En medio de la realización de los ensamblajes Otero regresa a Caracas, y la serie

deriva hacia un reencuentro con las formas constructivistas a las que es tan afín. El objeto

tridimensional desaparece y en su lugar el periódico recortado y teñido es la materia por

medio de la cual se hace patente la realidad, no la universal sino la local y conocida. Esta

nueva indagación se resuelve favorablemente y el color recobra el lugar preponderante que

había tenido hasta los Coloritmos, apoyado ahora por el signo tipográfico que funciona

como esqueleto para apuntalar la construcción de la imagen. Alfredo Boulton señala: “En

estos Papeles coloreados queda afirmada la sustancia de colorista de que está hecha la

vena artística de Alejandro Otero. Confirma y sella su dominio del color por encima de

cualquier otra habilidad de carácter compositivo. A base de las armonías cromáticas de

estos papeles el artista construye el esqueleto estructural de sus cuadros, iluminando

espacios, matizando otros, pero siempre exaltando la vibración de los valores y cuidando
de que ninguna gama se sobreponga a otra para que la imagen conserve su justo

equilibrio.” (17)

Efectivamente, en los Papeles coloreados el color recupera su valor y función como

argumento y estructura principal de la obra. La materia y la técnica siguen siendo precarias:

papel teñido con algunas tintas y recortado en trozos irregulares que luego son pegados a

una chapa de madera que sirve de soporte; sin embargo con estos collages Otero recobra

una formalidad que renueva la potente fuerza de su pintura. Aspectos como la definición de

la composición por medio de planos color, el dinamismo retiniano que generan las diversas

familias cromáticas y la reaparición de la retícula, ahora irregular y flexible para expandirse

más allá del soporte, establecen una conexión evidente con los Coloritmos y sus

antecesoras Cafeteras, pero sin repetir sus fórmulas. Acerca de ellos Otero dirá: “Ahora

vuelvo de nuevo al color, pero no al mismo de los coloritmos. En la experiencia que me

ocupa, el color no tiene límites, es sonoridad y espacio, y busca una estructura

básicamente ligada a las dimensiones del color mismo.” (18). La liberación del color que

se produce a partir de ellos es tal que quizás tengan más cercanía con los posteriores

Tablones y las Esculturas cívicas que con los Coloritmos como se suele pensar, pues aquí

el color es primordialmente luz y como tal se manifiesta, al igual que sucede sobre la

materialidad especular del duco o del metal.

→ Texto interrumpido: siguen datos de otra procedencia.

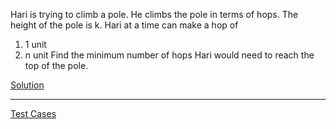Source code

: Hari is trying to climb a pole. He climbs the pole in terms of hops. The height of the pole is k. Hari at a time can make a hop of
1. 1 unit
2. n unit
Find the minimum number of hops Hari would need to reach the top of the pole.

<a href="NumberOfHops.java">Solution</a><hr>
<a href="NumberOfHopsTest.java">Test Cases</a>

Podemos conjeturar que el reencuentro con la cotidianidad del país capturada en la

prensa que sirve de materia a las composiciones de estos Papeles reactivó su interés en

proyectar obras dirigidas “hacia el mundo de las ciudades y a públicos no voluntarios”

(19), indagaciones que habían quedado en pausa después de sus colaboraciones con

Villanueva y Palacios. Además, la disolución de los límites entre pintura y escultura ya era
una condición fundamental en su trabajo, en tanto la comprensión del espacio y sus

posibilidades plásticas así se lo exigían (20). Entonces se presenta una nueva oportunidad

para que Otero convoque a esos públicos no voluntarios que señala María Elena Ramos, al

ser comisionado para desarrollar un conjunto de obras a escala urbana a propósito de la

celebración del cuatricentenario de la fundación de Caracas. Estas no son las primeras

esculturas concebidas por Otero (21), pero si marcan un punto de inflexión en su modo de

abordar el espacio.

“Por qué este radical cambio? ¿Qué ha ocurrido en la vida de este artista, hasta

ayer únicamente pintor, enceguecido por el color, sumergido siempre en el color vibrante,

para que de pronto, sin aviso previo, levante en la que debió ser zona férica (sic) del

espectáculo Imagen de Caracas un grupo de grandes esculturas construidas en metal

pulido, rodeando al hombre, rodeadas por el hombre, sin relación aparente con la obra

cumplida? ¿No hay en todo esto una evidente contradicción?” (22). Con esta interrogante

Inocente Palacios inicia su acercamiento al grupo de esculturas/estructuras/máquinas que

Otero desarrolla junto a Mercedes Pardo y el equipo técnico que le acompañará en adelante.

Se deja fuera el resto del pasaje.